Biphasic modulation of Aβ(1–40) self-assembly by porphyrins: effects of concentration and structural variation

Abstract

Aβ peptides self-assemble into senile plaques, a hallmark of Alzheimer’s disease (AD). The search for compounds able to modulate peptide self-assembly still await molecular and structural insights. In the present work, we have investigated a series of cationic porphyrins. By monitoring the kinetics of peptide self-assembly by thioflavin T (ThT) fluorescence and by imaging the assemblies formed using TEM and AFM, we observed : (i) first, some of them accelerate Aβ(1-40) self-assembly with an extent that increases with the porphyrin concentration.
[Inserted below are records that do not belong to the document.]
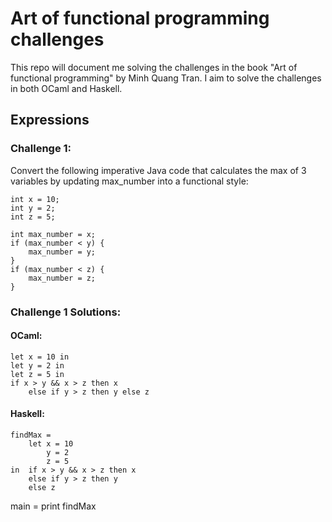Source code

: # Art of functional programming challenges

This repo will document me solving the challenges in the book "Art of functional programming" by Minh Quang Tran. I aim to solve the challenges in both OCaml and Haskell.

## Expressions

### Challenge 1: 
Convert the following imperative Java code that calculates the max of 3 variables by updating max_number 
into a functional style:

    int x = 10;
    int y = 2;
    int z = 5;

    int max_number = x;
    if (max_number < y) {
        max_number = y;
    }
    if (max_number < z) {
        max_number = z;
    }

### Challenge 1 Solutions:
#### OCaml: 

    let x = 10 in 
    let y = 2 in 
    let z = 5 in
    if x > y && x > z then x 
        else if y > z then y else z

#### Haskell:
    findMax = 
        let x = 10
            y = 2
            z = 5
    in  if x > y && x > z then x
        else if y > z then y
        else z

main = print findMax 
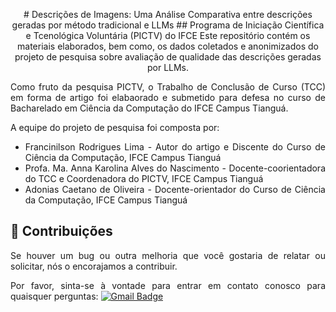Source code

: 
<p align="center">
# Descrições de Imagens: Uma Análise Comparativa entre descrições geradas por método tradicional e LLMs
## Programa de Iniciação Científica e Tcenológica Voluntária (PICTV) do IFCE 
Este repositório contém os materiais elaborados, bem como, os dados coletados e anonimizados do projeto de pesquisa sobre avaliação de qualidade das descrições geradas por LLMs.
<div align="justify">
  
Como fruto da pesquisa PICTV, o Trabalho de Conclusão de Curso (TCC) em forma de artigo foi elabaorado e submetido para defesa no curso de Bacharelado em Ciência da Computação do IFCE Campus Tianguá.

A equipe do projeto de pesquisa foi composta por:

* Francinilson Rodrigues Lima - Autor do artigo e Discente do Curso de Ciência da Computação, IFCE Campus Tianguá
* Profa. Ma. Anna Karolina Alves do Nascimento - Docente-coorientadora do TCC e Coordenadora do PICTV, IFCE Campus Tianguá
* Adonias Caetano de Oliveira - Docente-orientador do Curso de Ciência da Computação, IFCE Campus Tianguá

</p>

## 👏 Contribuições

Se houver um bug ou outra melhoria que você gostaria de relatar ou solicitar, nós o encorajamos a contribuir.

Por favor, sinta-se à vontade para entrar em contato conosco para quaisquer perguntas: [![Gmail Badge](https://img.shields.io/badge/-adonias.oliveira@ifce.edu.br-c14438?style=flat-square&logo=Gmail&logoColor=white&link=mailto:adonias.oliveira@ifce.edu.br)](mailto:adonias.oliveira@ifce.edu.br )


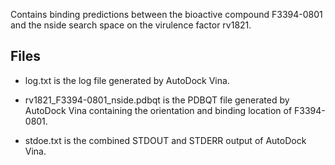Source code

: Contains binding predictions between the bioactive compound F3394-0801 and the nside search space on the virulence factor rv1821.

## Files

- log.txt is the log file generated by AutoDock Vina.

- rv1821_F3394-0801_nside.pdbqt is the PDBQT file generated by AutoDock Vina containing the orientation and binding location of F3394-0801.

- stdoe.txt is the combined STDOUT and STDERR output of AutoDock Vina.

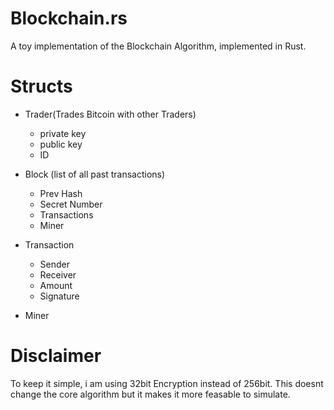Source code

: # Blockchain.rs
A toy implementation of the Blockchain Algorithm, implemented in Rust.

# Structs
* Trader(Trades Bitcoin with other Traders)
  * private key
  * public key
  * ID

* Block (list of all past transactions)
  * Prev Hash
  * Secret Number
  * Transactions
  * Miner

* Transaction
  * Sender
  * Receiver
  * Amount
  * Signature

* Miner

# Disclaimer 
To keep it simple, i am using 32bit Encryption instead of 256bit.
This doesnt change the core algorithm but it makes it more feasable
to simulate.
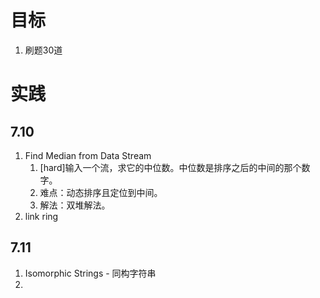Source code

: # 目标
1. 刷题30道

# 实践

## 7.10
1.  Find Median from Data Stream
    1.  [hard]输入一个流，求它的中位数。中位数是排序之后的中间的那个数字。
    2.  难点：动态排序且定位到中间。
    3.  解法：双堆解法。
2.  link ring

## 7.11
1.  Isomorphic Strings - 同构字符串
2.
For the others, a relapse of the kinetic rates is observed above a concentration threshold (noted CM) that is porphyrin-dependent. The biphasic modulation thus observed has not been reported so far in case of porphyrins; (ii) second, the porphyrins decrease the level of Aβ(1-40) fibrils formed as their concentration increases. The interactions between the porphyrins and the Aβ(1-40) have been thoroughly characterized by UV-visible, NMR, and fluorescence spectroscopies. The obtained data support a structure-dependent model involving Pi-stacking, electrostatic and hydrophobic interactions, responsible for the different effects of the porphyrins on the Aβ(1-40) self-assembly.